Stored data entries:
════════
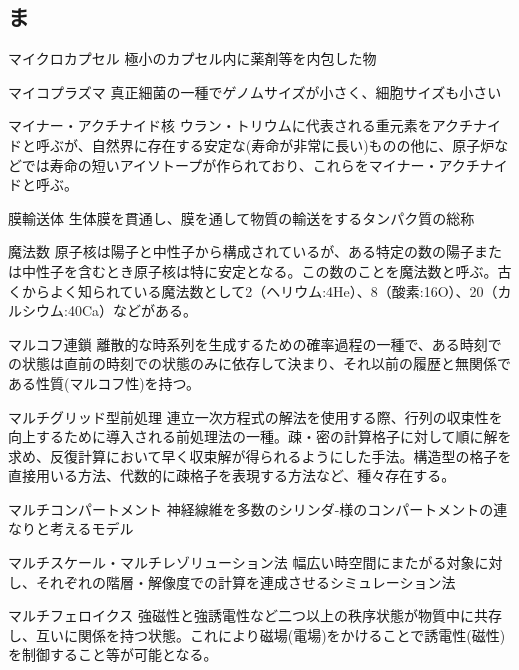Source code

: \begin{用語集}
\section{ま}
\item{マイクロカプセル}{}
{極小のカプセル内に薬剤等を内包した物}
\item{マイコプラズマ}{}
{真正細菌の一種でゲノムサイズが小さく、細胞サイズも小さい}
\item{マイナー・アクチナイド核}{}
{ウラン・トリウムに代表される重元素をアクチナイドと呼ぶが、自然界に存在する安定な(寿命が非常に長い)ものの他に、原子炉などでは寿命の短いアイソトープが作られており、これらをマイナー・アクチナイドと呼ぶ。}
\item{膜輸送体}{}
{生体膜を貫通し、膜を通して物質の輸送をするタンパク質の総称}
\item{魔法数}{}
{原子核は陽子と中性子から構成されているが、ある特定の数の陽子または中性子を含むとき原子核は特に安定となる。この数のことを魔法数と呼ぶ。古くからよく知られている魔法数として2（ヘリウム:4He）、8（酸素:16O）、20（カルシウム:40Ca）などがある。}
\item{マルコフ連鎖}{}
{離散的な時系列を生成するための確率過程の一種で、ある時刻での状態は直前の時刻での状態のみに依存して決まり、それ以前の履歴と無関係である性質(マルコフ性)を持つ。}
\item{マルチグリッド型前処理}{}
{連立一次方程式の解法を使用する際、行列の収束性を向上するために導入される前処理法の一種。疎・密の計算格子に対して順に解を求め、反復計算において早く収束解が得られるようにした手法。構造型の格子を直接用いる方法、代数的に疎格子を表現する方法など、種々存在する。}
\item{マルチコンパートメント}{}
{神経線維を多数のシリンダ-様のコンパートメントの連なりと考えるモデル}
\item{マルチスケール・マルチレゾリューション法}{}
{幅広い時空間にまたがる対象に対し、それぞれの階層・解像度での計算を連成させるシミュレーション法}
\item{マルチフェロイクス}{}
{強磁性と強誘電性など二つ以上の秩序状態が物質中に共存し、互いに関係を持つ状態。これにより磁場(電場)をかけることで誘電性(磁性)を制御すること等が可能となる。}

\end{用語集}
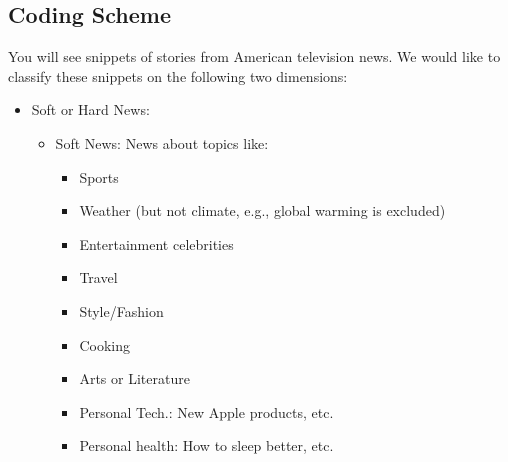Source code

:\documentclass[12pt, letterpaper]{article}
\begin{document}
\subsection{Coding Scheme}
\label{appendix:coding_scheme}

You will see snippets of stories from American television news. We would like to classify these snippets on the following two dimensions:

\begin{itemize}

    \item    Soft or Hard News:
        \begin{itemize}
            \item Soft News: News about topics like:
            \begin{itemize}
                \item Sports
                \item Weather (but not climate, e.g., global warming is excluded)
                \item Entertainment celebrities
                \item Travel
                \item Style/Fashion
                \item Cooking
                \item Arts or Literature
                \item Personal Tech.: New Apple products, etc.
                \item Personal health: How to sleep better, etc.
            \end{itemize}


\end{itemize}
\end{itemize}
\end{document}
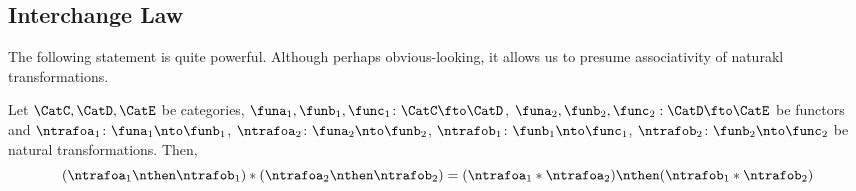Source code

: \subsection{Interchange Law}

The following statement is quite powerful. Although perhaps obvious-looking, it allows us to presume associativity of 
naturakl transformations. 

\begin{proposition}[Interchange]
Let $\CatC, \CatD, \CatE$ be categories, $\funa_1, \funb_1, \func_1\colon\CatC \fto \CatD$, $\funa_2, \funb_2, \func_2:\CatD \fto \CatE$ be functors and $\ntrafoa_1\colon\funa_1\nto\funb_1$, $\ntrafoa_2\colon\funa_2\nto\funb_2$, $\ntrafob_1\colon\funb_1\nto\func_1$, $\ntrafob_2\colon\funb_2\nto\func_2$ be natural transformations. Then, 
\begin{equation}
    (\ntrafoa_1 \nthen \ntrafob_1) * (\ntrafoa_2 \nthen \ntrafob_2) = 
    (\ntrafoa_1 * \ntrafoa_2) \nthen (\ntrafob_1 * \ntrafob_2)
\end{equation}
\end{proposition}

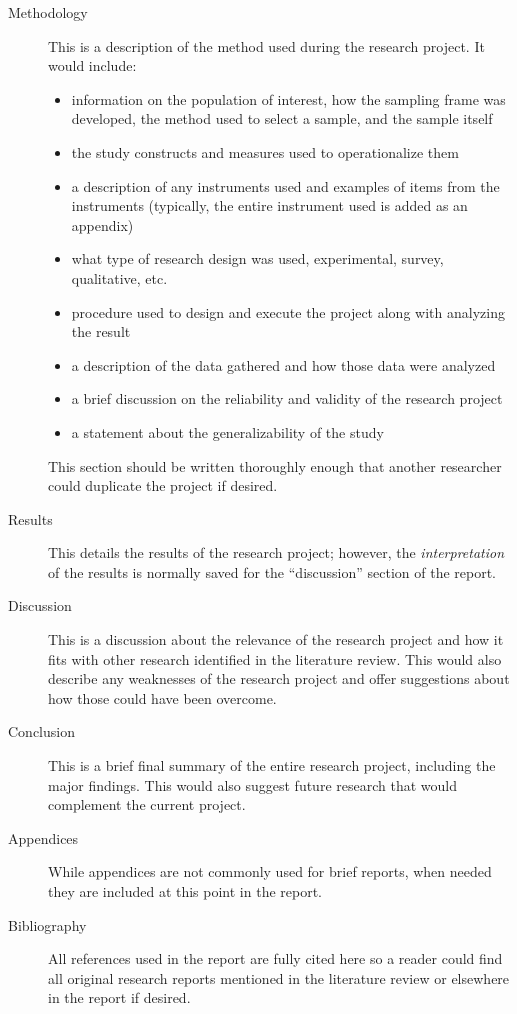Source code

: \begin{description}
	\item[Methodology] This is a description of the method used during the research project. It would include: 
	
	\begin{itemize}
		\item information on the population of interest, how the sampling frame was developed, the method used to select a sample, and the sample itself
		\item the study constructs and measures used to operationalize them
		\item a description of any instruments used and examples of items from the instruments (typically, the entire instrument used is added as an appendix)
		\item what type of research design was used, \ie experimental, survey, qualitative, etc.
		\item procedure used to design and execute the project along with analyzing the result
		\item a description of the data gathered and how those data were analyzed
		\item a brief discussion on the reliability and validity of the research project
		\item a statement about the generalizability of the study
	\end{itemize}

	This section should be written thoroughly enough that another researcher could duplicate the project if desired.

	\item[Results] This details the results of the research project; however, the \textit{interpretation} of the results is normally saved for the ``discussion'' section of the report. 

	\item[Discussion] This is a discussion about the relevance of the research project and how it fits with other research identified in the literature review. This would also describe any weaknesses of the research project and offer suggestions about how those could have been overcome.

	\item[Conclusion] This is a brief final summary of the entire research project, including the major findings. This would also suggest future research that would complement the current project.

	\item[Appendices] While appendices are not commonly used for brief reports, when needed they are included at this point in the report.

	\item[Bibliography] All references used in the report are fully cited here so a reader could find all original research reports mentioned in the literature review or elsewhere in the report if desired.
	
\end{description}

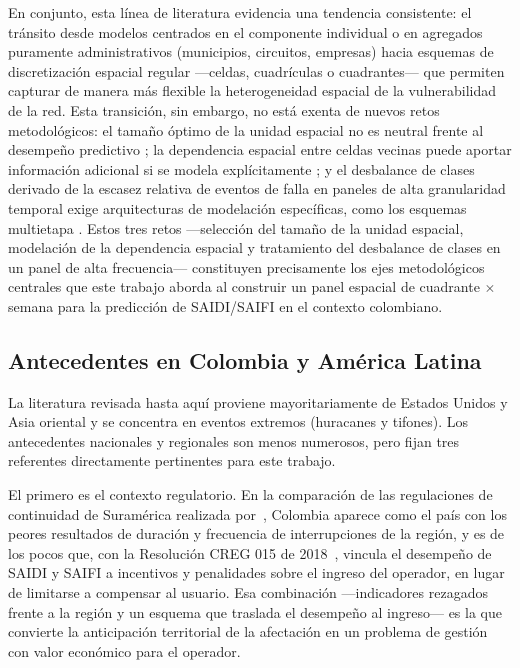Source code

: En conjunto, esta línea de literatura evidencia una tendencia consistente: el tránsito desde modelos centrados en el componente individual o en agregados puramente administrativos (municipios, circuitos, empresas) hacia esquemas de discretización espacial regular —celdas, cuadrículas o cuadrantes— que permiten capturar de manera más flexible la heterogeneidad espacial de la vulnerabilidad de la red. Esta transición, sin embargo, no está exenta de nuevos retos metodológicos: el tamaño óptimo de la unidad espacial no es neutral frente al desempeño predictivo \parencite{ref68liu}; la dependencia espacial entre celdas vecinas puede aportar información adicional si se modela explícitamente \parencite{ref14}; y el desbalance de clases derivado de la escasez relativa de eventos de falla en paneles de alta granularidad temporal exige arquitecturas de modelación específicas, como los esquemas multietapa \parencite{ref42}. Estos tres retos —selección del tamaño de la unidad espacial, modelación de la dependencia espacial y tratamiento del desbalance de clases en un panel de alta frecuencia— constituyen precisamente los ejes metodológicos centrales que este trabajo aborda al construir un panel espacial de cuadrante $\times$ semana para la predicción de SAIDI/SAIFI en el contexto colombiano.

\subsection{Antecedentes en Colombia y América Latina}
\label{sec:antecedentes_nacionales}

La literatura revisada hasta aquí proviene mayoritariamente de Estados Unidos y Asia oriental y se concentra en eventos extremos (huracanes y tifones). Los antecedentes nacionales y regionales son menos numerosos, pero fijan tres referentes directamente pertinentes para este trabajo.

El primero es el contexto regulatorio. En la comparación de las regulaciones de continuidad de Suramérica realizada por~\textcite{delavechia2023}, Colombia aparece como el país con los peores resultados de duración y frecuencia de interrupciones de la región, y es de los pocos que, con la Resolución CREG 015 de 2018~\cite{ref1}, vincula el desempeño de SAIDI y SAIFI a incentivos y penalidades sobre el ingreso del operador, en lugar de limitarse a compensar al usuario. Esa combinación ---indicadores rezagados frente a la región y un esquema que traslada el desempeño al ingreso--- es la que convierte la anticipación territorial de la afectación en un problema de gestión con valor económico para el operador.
════════
Exercise directions ▸ The answer consists of the records repeated exactly, without any images.

Solution to this exercise ▸
Source code

: \begin{用語集}
\section{ま}
\item{マイクロカプセル}{}
{極小のカプセル内に薬剤等を内包した物}
\item{マイコプラズマ}{}
{真正細菌の一種でゲノムサイズが小さく、細胞サイズも小さい}
\item{マイナー・アクチナイド核}{}
{ウラン・トリウムに代表される重元素をアクチナイドと呼ぶが、自然界に存在する安定な(寿命が非常に長い)ものの他に、原子炉などでは寿命の短いアイソトープが作られており、これらをマイナー・アクチナイドと呼ぶ。}
\item{膜輸送体}{}
{生体膜を貫通し、膜を通して物質の輸送をするタンパク質の総称}
\item{魔法数}{}
{原子核は陽子と中性子から構成されているが、ある特定の数の陽子または中性子を含むとき原子核は特に安定となる。この数のことを魔法数と呼ぶ。古くからよく知られている魔法数として2（ヘリウム:4He）、8（酸素:16O）、20（カルシウム:40Ca）などがある。}
\item{マルコフ連鎖}{}
{離散的な時系列を生成するための確率過程の一種で、ある時刻での状態は直前の時刻での状態のみに依存して決まり、それ以前の履歴と無関係である性質(マルコフ性)を持つ。}
\item{マルチグリッド型前処理}{}
{連立一次方程式の解法を使用する際、行列の収束性を向上するために導入される前処理法の一種。疎・密の計算格子に対して順に解を求め、反復計算において早く収束解が得られるようにした手法。構造型の格子を直接用いる方法、代数的に疎格子を表現する方法など、種々存在する。}
\item{マルチコンパートメント}{}
{神経線維を多数のシリンダ-様のコンパートメントの連なりと考えるモデル}
\item{マルチスケール・マルチレゾリューション法}{}
{幅広い時空間にまたがる対象に対し、それぞれの階層・解像度での計算を連成させるシミュレーション法}
\item{マルチフェロイクス}{}
{強磁性と強誘電性など二つ以上の秩序状態が物質中に共存し、互いに関係を持つ状態。これにより磁場(電場)をかけることで誘電性(磁性)を制御すること等が可能となる。}

\end{用語集}
Source code

:\documentclass[12pt, letterpaper]{article}
\begin{document}
\subsection{Coding Scheme}
\label{appendix:coding_scheme}

You will see snippets of stories from American television news. We would like to classify these snippets on the following two dimensions:

\begin{itemize}

    \item    Soft or Hard News:
        \begin{itemize}
            \item Soft News: News about topics like:
            \begin{itemize}
                \item Sports
                \item Weather (but not climate, e.g., global warming is excluded)
                \item Entertainment celebrities
                \item Travel
                \item Style/Fashion
                \item Cooking
                \item Arts or Literature
                \item Personal Tech.: New Apple products, etc.
                \item Personal health: How to sleep better, etc.
            \end{itemize}


\end{itemize}
\end{itemize}
\end{document}
Source code

: \subsection{Interchange Law}

The following statement is quite powerful. Although perhaps obvious-looking, it allows us to presume associativity of 
naturakl transformations. 

\begin{proposition}[Interchange]
Let $\CatC, \CatD, \CatE$ be categories, $\funa_1, \funb_1, \func_1\colon\CatC \fto \CatD$, $\funa_2, \funb_2, \func_2:\CatD \fto \CatE$ be functors and $\ntrafoa_1\colon\funa_1\nto\funb_1$, $\ntrafoa_2\colon\funa_2\nto\funb_2$, $\ntrafob_1\colon\funb_1\nto\func_1$, $\ntrafob_2\colon\funb_2\nto\func_2$ be natural transformations. Then, 
\begin{equation}
    (\ntrafoa_1 \nthen \ntrafob_1) * (\ntrafoa_2 \nthen \ntrafob_2) = 
    (\ntrafoa_1 * \ntrafoa_2) \nthen (\ntrafob_1 * \ntrafob_2)
\end{equation}
\end{proposition}

Source code

: \begin{description}
	\item[Methodology] This is a description of the method used during the research project. It would include: 
	
	\begin{itemize}
		\item information on the population of interest, how the sampling frame was developed, the method used to select a sample, and the sample itself
		\item the study constructs and measures used to operationalize them
		\item a description of any instruments used and examples of items from the instruments (typically, the entire instrument used is added as an appendix)
		\item what type of research design was used, \ie experimental, survey, qualitative, etc.
		\item procedure used to design and execute the project along with analyzing the result
		\item a description of the data gathered and how those data were analyzed
		\item a brief discussion on the reliability and validity of the research project
		\item a statement about the generalizability of the study
	\end{itemize}

	This section should be written thoroughly enough that another researcher could duplicate the project if desired.

	\item[Results] This details the results of the research project; however, the \textit{interpretation} of the results is normally saved for the ``discussion'' section of the report. 

	\item[Discussion] This is a discussion about the relevance of the research project and how it fits with other research identified in the literature review. This would also describe any weaknesses of the research project and offer suggestions about how those could have been overcome.

	\item[Conclusion] This is a brief final summary of the entire research project, including the major findings. This would also suggest future research that would complement the current project.

	\item[Appendices] While appendices are not commonly used for brief reports, when needed they are included at this point in the report.

	\item[Bibliography] All references used in the report are fully cited here so a reader could find all original research reports mentioned in the literature review or elsewhere in the report if desired.
	
\end{description}

Source code

: En conjunto, esta línea de literatura evidencia una tendencia consistente: el tránsito desde modelos centrados en el componente individual o en agregados puramente administrativos (municipios, circuitos, empresas) hacia esquemas de discretización espacial regular —celdas, cuadrículas o cuadrantes— que permiten capturar de manera más flexible la heterogeneidad espacial de la vulnerabilidad de la red. Esta transición, sin embargo, no está exenta de nuevos retos metodológicos: el tamaño óptimo de la unidad espacial no es neutral frente al desempeño predictivo \parencite{ref68liu}; la dependencia espacial entre celdas vecinas puede aportar información adicional si se modela explícitamente \parencite{ref14}; y el desbalance de clases derivado de la escasez relativa de eventos de falla en paneles de alta granularidad temporal exige arquitecturas de modelación específicas, como los esquemas multietapa \parencite{ref42}. Estos tres retos —selección del tamaño de la unidad espacial, modelación de la dependencia espacial y tratamiento del desbalance de clases en un panel de alta frecuencia— constituyen precisamente los ejes metodológicos centrales que este trabajo aborda al construir un panel espacial de cuadrante $\times$ semana para la predicción de SAIDI/SAIFI en el contexto colombiano.

\subsection{Antecedentes en Colombia y América Latina}
\label{sec:antecedentes_nacionales}

La literatura revisada hasta aquí proviene mayoritariamente de Estados Unidos y Asia oriental y se concentra en eventos extremos (huracanes y tifones). Los antecedentes nacionales y regionales son menos numerosos, pero fijan tres referentes directamente pertinentes para este trabajo.

El primero es el contexto regulatorio. En la comparación de las regulaciones de continuidad de Suramérica realizada por~\textcite{delavechia2023}, Colombia aparece como el país con los peores resultados de duración y frecuencia de interrupciones de la región, y es de los pocos que, con la Resolución CREG 015 de 2018~\cite{ref1}, vincula el desempeño de SAIDI y SAIFI a incentivos y penalidades sobre el ingreso del operador, en lugar de limitarse a compensar al usuario. Esa combinación ---indicadores rezagados frente a la región y un esquema que traslada el desempeño al ingreso--- es la que convierte la anticipación territorial de la afectación en un problema de gestión con valor económico para el operador.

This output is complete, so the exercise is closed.